AndresSanchezOrdonez (talk)20:02, 13 February 2014

Q1) For example 1 is the scatterplot of the correlations more informative than the boxplot? Q2) In example 2 since we have just 40 patients can be use a non parametric test to understand the agreement? Q3) For the last example will taking proportions be effective?

ChiaraDiGravio (talk)20:06, 13 February 2014
 
 
 

Discussion of Dialysis Experiment

Please submit your your three questions by Wednesday evening.

RollinBrant (talk)21:40, 4 February 2014

Q1) What are some reasons as to why a systolic/diastolic blood pressure measurement may be missing in the context of the study? Q2) What are the "normal" ranges for a systolic/diastolic blood pressure measurement? Q3) How large would a unit change in a blood pressure measurement from one hour to the next have to be to be considered unsual?

AndresSanchezOrdonez (talk)01:28, 5 February 2014

Q1) Was the blood pressure measured before the study? i.e. Will they consider that some patients might also have hypotension/hypertension problem? Q2) What is the difference in temperature between warm dialysate and the room temperature one? Q3) How many time passes between two consecutive dialysis sessions?

ChiaraDiGravio (talk)05:34, 5 February 2014

Q1) What other factors were considered for each patient? Ie/ male/female, weight Q2) Do blood pressures change with age/sex/height etc and similarly do blood pressure drops signalling hypotension change with regards to other factors? Q3) What is the expected blood pressure difference between the two and will this change with time?

DanielDinsdale (talk)21:30, 5 February 2014

Q1) What is the expected rate of emphhypotension for patients using dialysis? Q2) Would using warm dialysate cause any adverse or other effects? Q3) Would changing the dialysate temperature for the same patient cause any adverse or other effects?

JackNi (talk)22:20, 5 February 2014

Q1. Why the previously recorded blood pressure for one subject are so unstable? Q2. Why so many missing values in the 4th record of subject #01? Q3. Does the cold temperature dialysis have long term effect on blood pressure that may affect later experiments?

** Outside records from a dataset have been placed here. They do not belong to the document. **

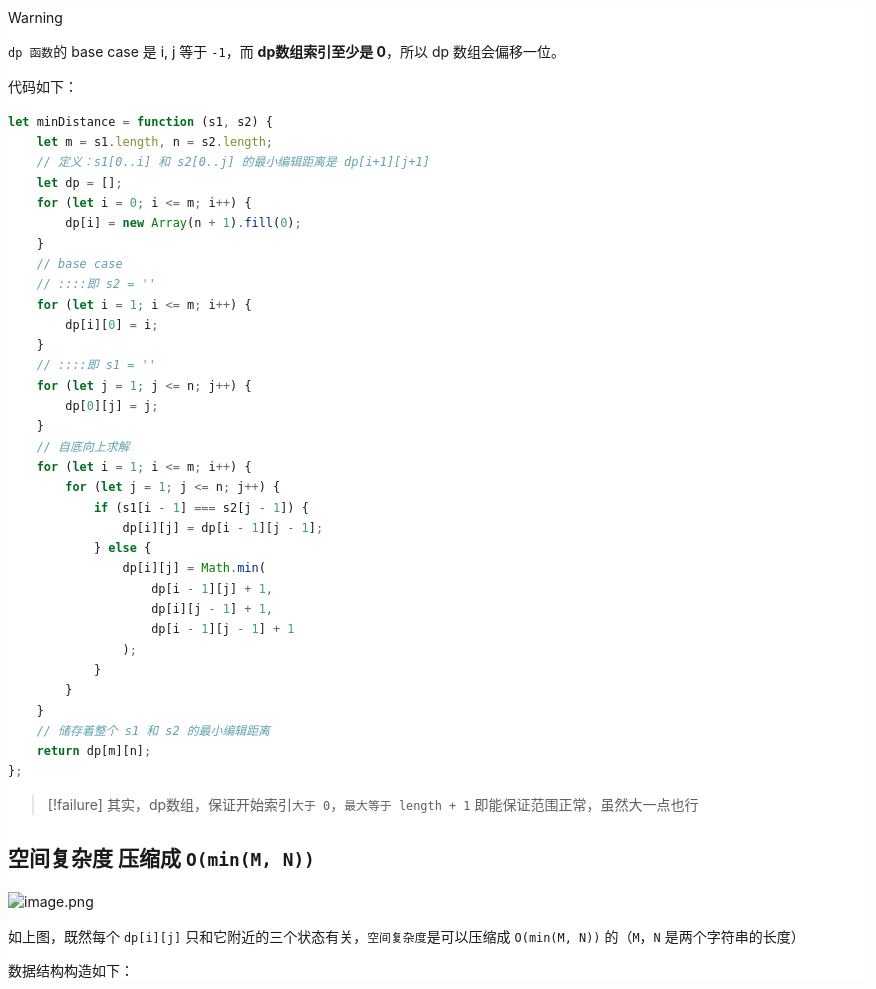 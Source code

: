 > [!warning]
> `dp 函数`的 base case 是 i, j 等于 `-1`，而 **dp数组索引至少是 0**，所以 dp 数组会偏移一位。

代码如下：

```javascript
let minDistance = function (s1, s2) {
    let m = s1.length, n = s2.length;
    // 定义：s1[0..i] 和 s2[0..j] 的最小编辑距离是 dp[i+1][j+1]
    let dp = [];
    for (let i = 0; i <= m; i++) {
        dp[i] = new Array(n + 1).fill(0);
    }
    // base case
    // ::::即 s2 = '' 
    for (let i = 1; i <= m; i++) {
        dp[i][0] = i;
    }
    // ::::即 s1 = ''
    for (let j = 1; j <= n; j++) {
        dp[0][j] = j;
    }
    // 自底向上求解
    for (let i = 1; i <= m; i++) {
        for (let j = 1; j <= n; j++) {
            if (s1[i - 1] === s2[j - 1]) {
                dp[i][j] = dp[i - 1][j - 1];
            } else {
                dp[i][j] = Math.min(
                    dp[i - 1][j] + 1,
                    dp[i][j - 1] + 1,
                    dp[i - 1][j - 1] + 1
                );
            }
        }
    }
    // 储存着整个 s1 和 s2 的最小编辑距离
    return dp[m][n];
};
```



> [!failure]
> 其实，dp数组，保证开始索引`大于 0`，`最大等于 length + 1` 即能保证范围正常，虽然大一点也行


## 空间复杂度 压缩成 `O(min(M, N))`

![image.png](https://od-1310531898.cos.ap-beijing.myqcloud.com/202304081752479.png)

如上图，既然每个 `dp[i][j]` 只和它附近的三个状态有关，`空间复杂度`是可以压缩成 `O(min(M, N))` 的（`M`，`N` 是两个字符串的长度）

数据结构构造如下：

YifanZhang (talk)02:07, 6 February 2014
 

Q1) Are the missing values in systolic/diastolic blood pressure measurement occurring completely at random, at random or not at random? Q2) How to define "hypotension" under both conditions? Whether the definition are the same in both conditions? Q3) What are the potential reasons that participants drop out? Q4) Whether this study has a "wash-out" time? How long is that? If the side effect does not occur right away, short "wash-out" period may cause a problem.

HuitingMa (talk)02:09, 6 February 2014
 
 
 
 

Additional Question: What percentage of the sample is experiencing acute renal failure versus end-stage renal failure. Is the information regarding which patients have which available?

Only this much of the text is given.